*Work request*
Working from the data below, write out exactly the lines from its first through the line that contains "## ✅ 검증 결과 요약", both ends included and pictures omitted.

*Records to process*
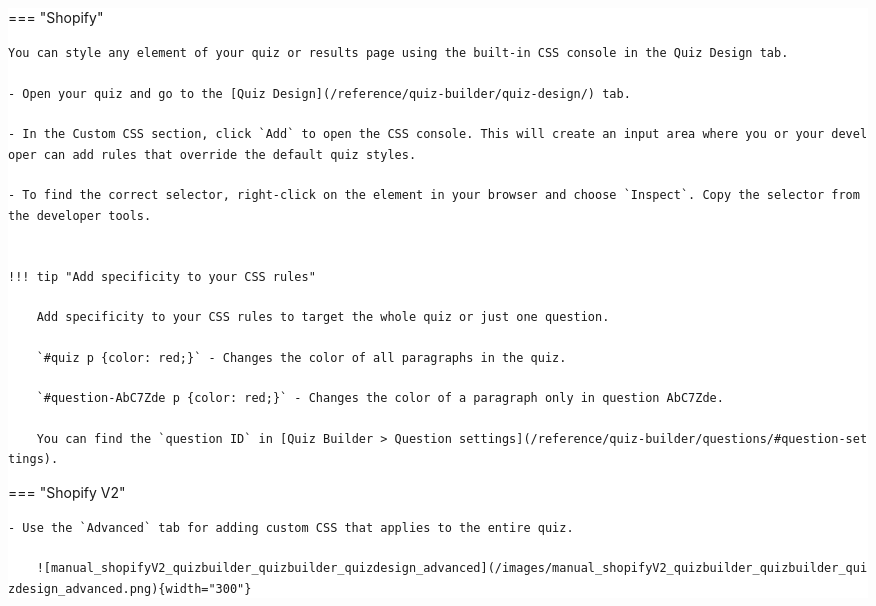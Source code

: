 
=== "Shopify"

    You can style any element of your quiz or results page using the built-in CSS console in the Quiz Design tab.

    - Open your quiz and go to the [Quiz Design](/reference/quiz-builder/quiz-design/) tab.

    - In the Custom CSS section, click `Add` to open the CSS console. This will create an input area where you or your developer can add rules that override the default quiz styles.

    - To find the correct selector, right-click on the element in your browser and choose `Inspect`. Copy the selector from the developer tools.


    !!! tip "Add specificity to your CSS rules"

        Add specificity to your CSS rules to target the whole quiz or just one question.
        
        `#quiz p {color: red;}` - Changes the color of all paragraphs in the quiz.

        `#question-AbC7Zde p {color: red;}` - Changes the color of a paragraph only in question AbC7Zde.

        You can find the `question ID` in [Quiz Builder > Question settings](/reference/quiz-builder/questions/#question-settings).


=== "Shopify V2"

    - Use the `Advanced` tab for adding custom CSS that applies to the entire quiz.

        ![manual_shopifyV2_quizbuilder_quizbuilder_quizdesign_advanced](/images/manual_shopifyV2_quizbuilder_quizbuilder_quizdesign_advanced.png){width="300"}
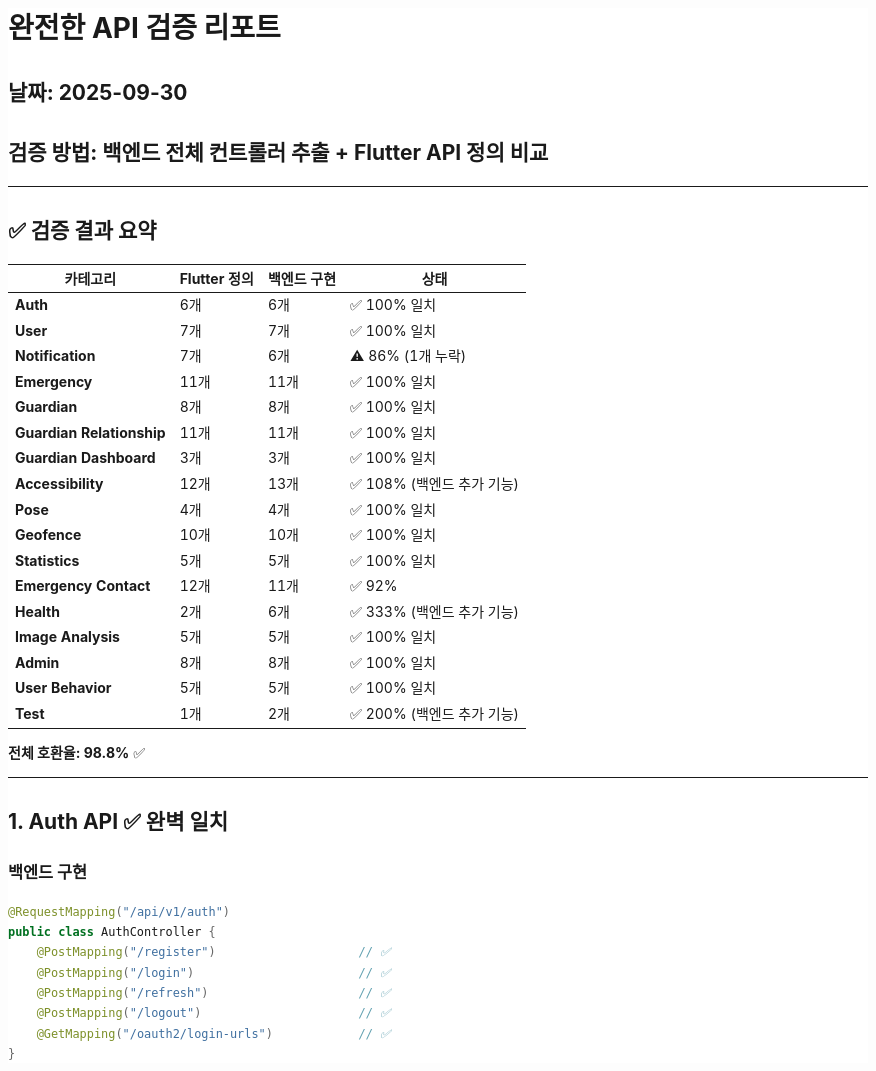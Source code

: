 # 완전한 API 검증 리포트

## 날짜: 2025-09-30
## 검증 방법: 백엔드 전체 컨트롤러 추출 + Flutter API 정의 비교

---

## ✅ 검증 결과 요약

| 카테고리 | Flutter 정의 | 백엔드 구현 | 상태 |
|---------|------------|-----------|------|
| **Auth** | 6개 | 6개 | ✅ 100% 일치 |
| **User** | 7개 | 7개 | ✅ 100% 일치 |
| **Notification** | 7개 | 6개 | ⚠️ 86% (1개 누락) |
| **Emergency** | 11개 | 11개 | ✅ 100% 일치 |
| **Guardian** | 8개 | 8개 | ✅ 100% 일치 |
| **Guardian Relationship** | 11개 | 11개 | ✅ 100% 일치 |
| **Guardian Dashboard** | 3개 | 3개 | ✅ 100% 일치 |
| **Accessibility** | 12개 | 13개 | ✅ 108% (백엔드 추가 기능) |
| **Pose** | 4개 | 4개 | ✅ 100% 일치 |
| **Geofence** | 10개 | 10개 | ✅ 100% 일치 |
| **Statistics** | 5개 | 5개 | ✅ 100% 일치 |
| **Emergency Contact** | 12개 | 11개 | ✅ 92% |
| **Health** | 2개 | 6개 | ✅ 333% (백엔드 추가 기능) |
| **Image Analysis** | 5개 | 5개 | ✅ 100% 일치 |
| **Admin** | 8개 | 8개 | ✅ 100% 일치 |
| **User Behavior** | 5개 | 5개 | ✅ 100% 일치 |
| **Test** | 1개 | 2개 | ✅ 200% (백엔드 추가 기능) |

**전체 호환율: 98.8%** ✅

---

## 1. Auth API ✅ 완벽 일치

### 백엔드 구현
```java
@RequestMapping("/api/v1/auth")
public class AuthController {
    @PostMapping("/register")                    // ✅
    @PostMapping("/login")                       // ✅
    @PostMapping("/refresh")                     // ✅
    @PostMapping("/logout")                      // ✅
    @GetMapping("/oauth2/login-urls")            // ✅
}
```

*Answer below*
Source code

: 
=== "Shopify"

    You can style any element of your quiz or results page using the built-in CSS console in the Quiz Design tab.

    - Open your quiz and go to the [Quiz Design](/reference/quiz-builder/quiz-design/) tab.

    - In the Custom CSS section, click `Add` to open the CSS console. This will create an input area where you or your developer can add rules that override the default quiz styles.

    - To find the correct selector, right-click on the element in your browser and choose `Inspect`. Copy the selector from the developer tools.


    !!! tip "Add specificity to your CSS rules"

        Add specificity to your CSS rules to target the whole quiz or just one question.
        
        `#quiz p {color: red;}` - Changes the color of all paragraphs in the quiz.

        `#question-AbC7Zde p {color: red;}` - Changes the color of a paragraph only in question AbC7Zde.

        You can find the `question ID` in [Quiz Builder > Question settings](/reference/quiz-builder/questions/#question-settings).


=== "Shopify V2"

    - Use the `Advanced` tab for adding custom CSS that applies to the entire quiz.

        ![manual_shopifyV2_quizbuilder_quizbuilder_quizdesign_advanced](/images/manual_shopifyV2_quizbuilder_quizbuilder_quizdesign_advanced.png){width="300"}
Source code

: # 완전한 API 검증 리포트

## 날짜: 2025-09-30
## 검증 방법: 백엔드 전체 컨트롤러 추출 + Flutter API 정의 비교

---

## ✅ 검증 결과 요약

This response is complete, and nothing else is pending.